_Task to complete_. Search the listing below for the word "github" and return each line that contains it.

_Data section_.
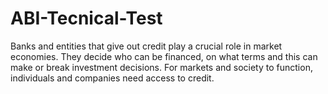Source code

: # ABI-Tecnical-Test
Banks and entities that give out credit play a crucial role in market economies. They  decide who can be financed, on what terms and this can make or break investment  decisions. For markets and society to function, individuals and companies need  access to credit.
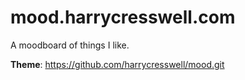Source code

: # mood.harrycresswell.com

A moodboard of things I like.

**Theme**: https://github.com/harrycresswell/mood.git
---
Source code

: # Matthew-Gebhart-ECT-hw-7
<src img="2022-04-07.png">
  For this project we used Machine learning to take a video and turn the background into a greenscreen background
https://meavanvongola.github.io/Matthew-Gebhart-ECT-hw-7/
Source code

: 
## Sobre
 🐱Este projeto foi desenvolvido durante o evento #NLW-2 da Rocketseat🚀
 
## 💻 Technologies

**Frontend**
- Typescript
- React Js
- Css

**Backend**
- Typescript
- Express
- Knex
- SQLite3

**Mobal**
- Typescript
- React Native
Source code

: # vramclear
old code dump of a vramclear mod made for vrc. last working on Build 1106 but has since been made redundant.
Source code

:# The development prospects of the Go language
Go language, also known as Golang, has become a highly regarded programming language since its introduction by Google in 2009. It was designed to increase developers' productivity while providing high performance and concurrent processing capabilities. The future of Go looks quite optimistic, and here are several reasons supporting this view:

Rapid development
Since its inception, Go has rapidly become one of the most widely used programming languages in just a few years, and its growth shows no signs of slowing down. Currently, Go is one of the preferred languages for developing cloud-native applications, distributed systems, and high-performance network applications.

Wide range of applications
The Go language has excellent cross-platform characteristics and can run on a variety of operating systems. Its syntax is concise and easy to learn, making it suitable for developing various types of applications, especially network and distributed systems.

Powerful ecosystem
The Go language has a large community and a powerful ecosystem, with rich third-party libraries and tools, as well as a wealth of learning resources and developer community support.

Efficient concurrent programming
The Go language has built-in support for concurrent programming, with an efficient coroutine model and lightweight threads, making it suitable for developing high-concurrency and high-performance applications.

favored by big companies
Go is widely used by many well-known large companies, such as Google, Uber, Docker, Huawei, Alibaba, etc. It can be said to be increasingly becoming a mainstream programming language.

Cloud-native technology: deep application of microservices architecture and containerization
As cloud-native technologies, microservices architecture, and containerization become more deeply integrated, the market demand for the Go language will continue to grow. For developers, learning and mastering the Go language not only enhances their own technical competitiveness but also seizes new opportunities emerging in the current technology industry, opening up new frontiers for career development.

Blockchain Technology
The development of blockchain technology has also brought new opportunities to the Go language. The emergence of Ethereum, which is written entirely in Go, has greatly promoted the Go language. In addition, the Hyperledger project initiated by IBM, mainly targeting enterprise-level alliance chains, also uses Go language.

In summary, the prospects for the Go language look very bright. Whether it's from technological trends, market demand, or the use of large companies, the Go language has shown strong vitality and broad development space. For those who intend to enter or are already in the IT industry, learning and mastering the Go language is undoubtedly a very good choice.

_Response area_.
**Theme**: https://github.com/harrycresswell/mood.git
https://meavanvongola.github.io/Matthew-Gebhart-ECT-hw-7/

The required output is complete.